The 1400 formulas calculate almost instantaneously. The parsing is super fast. So by using the Excel "built ins", things go much faster than vba.
I am using an athlon 1500 with 256M of ram. Excel 2000.

Each horse is read in about 1/10 of a second. I could speed it up some.All fields are available.
I realize Excel is not the best to do this, but allows all sort of complex calcs after the data is in. And been using Excel for years.
Should work with any csv file from any data provider. I don't believe renaming is necessary. But fields will be different. Still experimenting.

Que
04-20-2005, 07:11 AM
formula_2000,

I'm not sure this will help, but use the Split command in visual basic instead of using a loop to seperate the fields or to count the number "," on a line. For example,

Dim vArray as variant
vArray = Split(mydata, ",")
numberofelements=ubound(vArray)

Then if you need information from fields 4, 8, 13, etc. use the following code, while remembering that the returned array is zero-based, i.e. the first field is vArray(0):

myfileld1 = vArray(3)
myfileld2 = vArray(7)
myfileld3 = vArray(12)
etc....

Que.

cj
04-20-2005, 07:14 AM
You have to make sure you don't count commas inside the quotations marks. BRIS is good about not using those, they use ;s, but Formulator is not. They also don't mind throwing an occasional ,, inside the quotes in the owner or trip comments field.

formula_2002
04-21-2005, 07:04 AM
Joe,

Then copy one line at a time to another cell. Or you can use a vba statement to let the target cell = the data cell. different.

Thanks for the time hcap, I'll look into it, but the above sounds very time intensive.

formula_2002
04-21-2005, 07:09 AM
formula_2000,

I'm not sure this will help, but use the Split command in visual basic instead of using a loop to seperate the fields or to count the number "," on a line. For example,


Que.

My software, "WinTask" does not have that command.
I think I have a way speeding things up by reading all of the consecutive fields I don't require as a single array.

Thanks for your time

Joe M

formula_2002
04-21-2005, 07:15 AM
For Borland, it would be the compiler. It looks like you have to register first. I haven't looked at the others yet, will do tomorrow.


Cj as you know, go no further. Thanks again for all the information you sent along.

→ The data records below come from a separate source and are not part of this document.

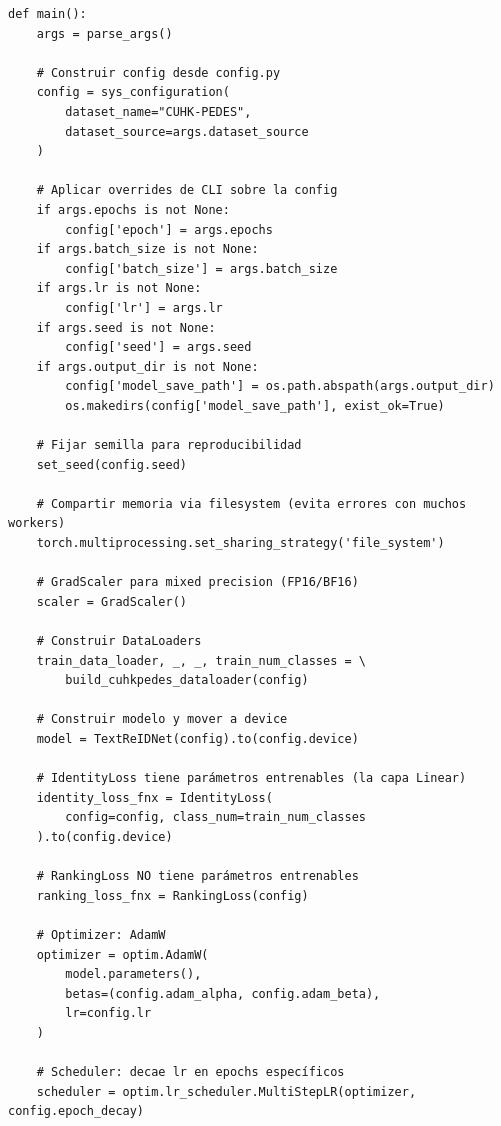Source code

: \begin{verbatim}
def main():
    args = parse_args()

    # Construir config desde config.py
    config = sys_configuration(
        dataset_name="CUHK-PEDES",
        dataset_source=args.dataset_source
    )

    # Aplicar overrides de CLI sobre la config
    if args.epochs is not None:
        config['epoch'] = args.epochs
    if args.batch_size is not None:
        config['batch_size'] = args.batch_size
    if args.lr is not None:
        config['lr'] = args.lr
    if args.seed is not None:
        config['seed'] = args.seed
    if args.output_dir is not None:
        config['model_save_path'] = os.path.abspath(args.output_dir)
        os.makedirs(config['model_save_path'], exist_ok=True)

    # Fijar semilla para reproducibilidad
    set_seed(config.seed)

    # Compartir memoria via filesystem (evita errores con muchos workers)
    torch.multiprocessing.set_sharing_strategy('file_system')

    # GradScaler para mixed precision (FP16/BF16)
    scaler = GradScaler()

    # Construir DataLoaders
    train_data_loader, _, _, train_num_classes = \
        build_cuhkpedes_dataloader(config)

    # Construir modelo y mover a device
    model = TextReIDNet(config).to(config.device)

    # IdentityLoss tiene parámetros entrenables (la capa Linear)
    identity_loss_fnx = IdentityLoss(
        config=config, class_num=train_num_classes
    ).to(config.device)

    # RankingLoss NO tiene parámetros entrenables
    ranking_loss_fnx = RankingLoss(config)

    # Optimizer: AdamW
    optimizer = optim.AdamW(
        model.parameters(),
        betas=(config.adam_alpha, config.adam_beta),
        lr=config.lr
    )

    # Scheduler: decae lr en epochs específicos
    scheduler = optim.lr_scheduler.MultiStepLR(optimizer, config.epoch_decay)
\end{verbatim}

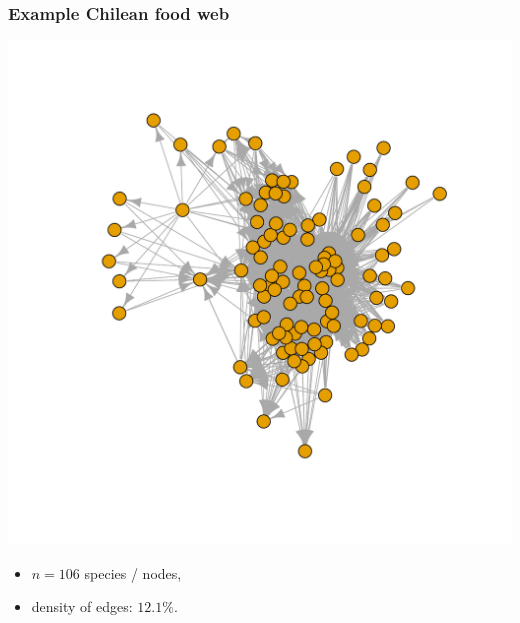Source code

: \documentclass[compress,10pt]{beamer}
\begin{document}


\begin{frame}
 \frametitle{Example Chilean food web}
 
\begin{center}
\includegraphics[scale=.3]{plots/chilean_food_web.pdf} 
\end{center}

\begin{itemize}
 \item $n=106$ species / nodes,
 \item density of edges: $12.1\%$.
\end{itemize}


\textcolor{blue}{\cite{kefi}}

\end{frame}
\end{document}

By the way, when I logged into Borland, I was alread registered. I guess it goes back to the time I first bought their Dbase, too many years ago.. It goes as far back as my Prodigy days

Joe M

hcap
04-21-2005, 07:27 AM
Joe,

I can send you what I already have. Uses TSN data files and and TSN xrd result files. Cleaning it up some now. Should work with bris single file format, but would require remapping field locations.

"Then copy one line at a time to another cell. Or you can use a vba statement to let the target cell = the data cell", is not very time intensive. The most time intensive part of the setup is locating comma positions.All in all takes about 1/10 sec per horse. Since you know excel, you should be able to modify it any way you want.